Provided data Start Marker

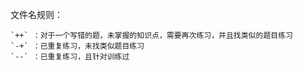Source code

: 文件名规则：

    `++` ：对于一个写错的题，未掌握的知识点，需要再次练习，并且找类似的题目练习
    `-+` ：已重复练习，未找类似题目练习
    `--` ：已重复练习，且针对训练过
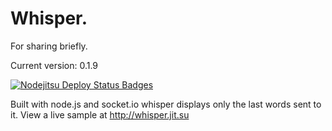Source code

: Whisper.
=======
For sharing briefly.

Current version: 0.1.9

[![Nodejitsu Deploy Status Badges](https://webhooks.nodejitsu.com/talon/Whisper.png)](https://webops.nodejitsu.com#talon/whisper)

Built with node.js and socket.io whisper displays only the last words sent to it.
View a live sample at http://whisper.jit.su
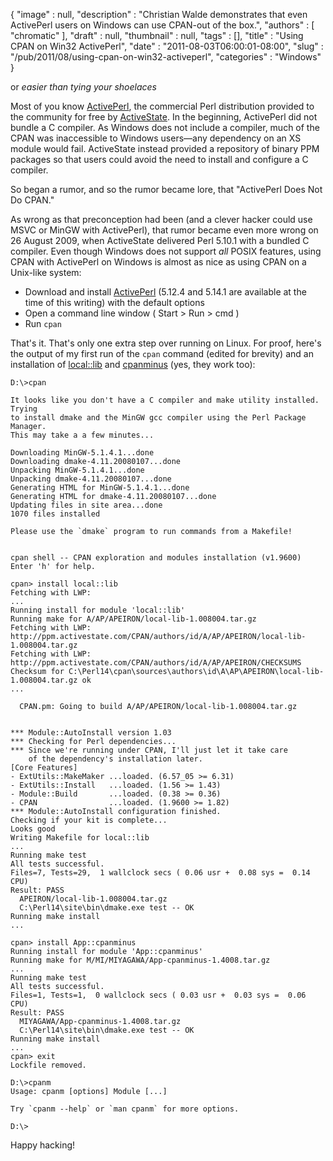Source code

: {
   "image" : null,
   "description" : "Christian Walde demonstrates that even ActivePerl users on Windows can use CPAN-out of the box.",
   "authors" : [
      "chromatic"
   ],
   "draft" : null,
   "thumbnail" : null,
   "tags" : [],
   "title" : "Using CPAN on Win32 ActivePerl",
   "date" : "2011-08-03T06:00:01-08:00",
   "slug" : "/pub/2011/08/using-cpan-on-win32-activeperl",
   "categories" : "Windows"
}





or *easier than tying your shoelaces*

Most of you know [ActivePerl](http://www.activestate.com/activeperl),
the commercial Perl distribution provided to the community for free by
[ActiveState](http://www.activestate.com/). In the beginning, ActivePerl
did not bundle a C compiler. As Windows does not include a compiler,
much of the CPAN was inaccessible to Windows users—any dependency on an
XS module would fail. ActiveState instead provided a repository of
binary PPM packages so that users could avoid the need to install and
configure a C compiler.

So began a rumor, and so the rumor became lore, that "ActivePerl Does
Not Do CPAN."

As wrong as that preconception had been (and a clever hacker could use
MSVC or MinGW with ActivePerl), that rumor became even more wrong on 26
August 2009, when ActiveState delivered Perl 5.10.1 with a bundled C
compiler. Even though Windows does not support *all* POSIX features,
using CPAN with ActivePerl on Windows is almost as nice as using CPAN on
a Unix-like system:

-   Download and install
    [ActivePerl](http://www.activestate.com/activeperl/downloads)
    (5.12.4 and 5.14.1 are available at the time of this writing) with
    the default options
-   Open a command line window ( Start &gt; Run &gt; cmd )
-   Run `cpan`

That's it. That's only one extra step over running on Linux. For proof,
here's the output of my first run of the `cpan` command (edited for
brevity) and an installation of
[local::lib](http://search.cpan.org/perldoc?local::lib) and
[cpanminus](http://search.cpan.org/perldoc?App::cpanminus) (yes, they
work too):

    D:\>cpan

    It looks like you don't have a C compiler and make utility installed.  Trying
    to install dmake and the MinGW gcc compiler using the Perl Package Manager.
    This may take a a few minutes...

    Downloading MinGW-5.1.4.1...done
    Downloading dmake-4.11.20080107...done
    Unpacking MinGW-5.1.4.1...done
    Unpacking dmake-4.11.20080107...done
    Generating HTML for MinGW-5.1.4.1...done
    Generating HTML for dmake-4.11.20080107...done
    Updating files in site area...done
    1070 files installed

    Please use the `dmake` program to run commands from a Makefile!


    cpan shell -- CPAN exploration and modules installation (v1.9600)
    Enter 'h' for help.

    cpan> install local::lib
    Fetching with LWP:
    ...
    Running install for module 'local::lib'
    Running make for A/AP/APEIRON/local-lib-1.008004.tar.gz
    Fetching with LWP:
    http://ppm.activestate.com/CPAN/authors/id/A/AP/APEIRON/local-lib-1.008004.tar.gz
    Fetching with LWP:
    http://ppm.activestate.com/CPAN/authors/id/A/AP/APEIRON/CHECKSUMS
    Checksum for C:\Perl14\cpan\sources\authors\id\A\AP\APEIRON\local-lib-1.008004.tar.gz ok
    ...

      CPAN.pm: Going to build A/AP/APEIRON/local-lib-1.008004.tar.gz


    *** Module::AutoInstall version 1.03
    *** Checking for Perl dependencies...
    *** Since we're running under CPAN, I'll just let it take care
        of the dependency's installation later.
    [Core Features]
    - ExtUtils::MakeMaker ...loaded. (6.57_05 >= 6.31)
    - ExtUtils::Install   ...loaded. (1.56 >= 1.43)
    - Module::Build       ...loaded. (0.38 >= 0.36)
    - CPAN                ...loaded. (1.9600 >= 1.82)
    *** Module::AutoInstall configuration finished.
    Checking if your kit is complete...
    Looks good
    Writing Makefile for local::lib
    ...
    Running make test
    All tests successful.
    Files=7, Tests=29,  1 wallclock secs ( 0.06 usr +  0.08 sys =  0.14 CPU)
    Result: PASS
      APEIRON/local-lib-1.008004.tar.gz
      C:\Perl14\site\bin\dmake.exe test -- OK
    Running make install
    ...

    cpan> install App::cpanminus
    Running install for module 'App::cpanminus'
    Running make for M/MI/MIYAGAWA/App-cpanminus-1.4008.tar.gz
    ...
    Running make test
    All tests successful.
    Files=1, Tests=1,  0 wallclock secs ( 0.03 usr +  0.03 sys =  0.06 CPU)
    Result: PASS
      MIYAGAWA/App-cpanminus-1.4008.tar.gz
      C:\Perl14\site\bin\dmake.exe test -- OK
    Running make install
    ...
    cpan> exit
    Lockfile removed.

    D:\>cpanm
    Usage: cpanm [options] Module [...]

    Try `cpanm --help` or `man cpanm` for more options.

    D:\>

Happy hacking!


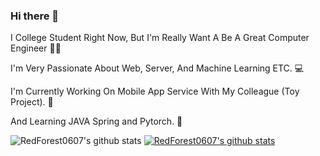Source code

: ### Hi there 👋

I College Student Right Now, But I'm Really Want A Be A Great Computer Engineer 👨‍💻 

I'm Very Passionate About Web, Server, And Machine Learning ETC. 💻 

I'm Currently Working On Mobile App Service With My Colleague (Toy Project). 📱 

And Learning JAVA Spring and Pytorch. 🧠 
<!--
**RedForest0607/RedForest0607** is a ✨ _special_ ✨ repository because its `README.md` (this file) appears on your GitHub profile.

Here are some ideas to get you started:

- 🔭 I’m currently working on ...
- 🌱 I’m currently learning ...
- 👯 I’m looking to collaborate on ...
- 🤔 I’m looking for help with ...
- 💬 Ask me about ...
- 📫 How to reach me: ...
- 😄 Pronouns: ...
- ⚡ Fun fact: ...
-->
![RedForest0607's github stats](https://github-readme-stats.vercel.app/api?username=RedForest0607&show_icons=true)
[![RedForest0607's github stats](https://github-readme-stats.vercel.app/api/top-langs/?username=RedForest0607&show_icons=true&hide_border=true&title_color=004386&icon_color=004386&layout=compact)](https://github.com/RedForest0607)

Provided data End Marker

Please find the lines in the data that contain the word "authors" and copy them.

**Result**
   "authors" : [
    http://ppm.activestate.com/CPAN/authors/id/A/AP/APEIRON/local-lib-1.008004.tar.gz
    http://ppm.activestate.com/CPAN/authors/id/A/AP/APEIRON/CHECKSUMS
    Checksum for C:\Perl14\cpan\sources\authors\id\A\AP\APEIRON\local-lib-1.008004.tar.gz ok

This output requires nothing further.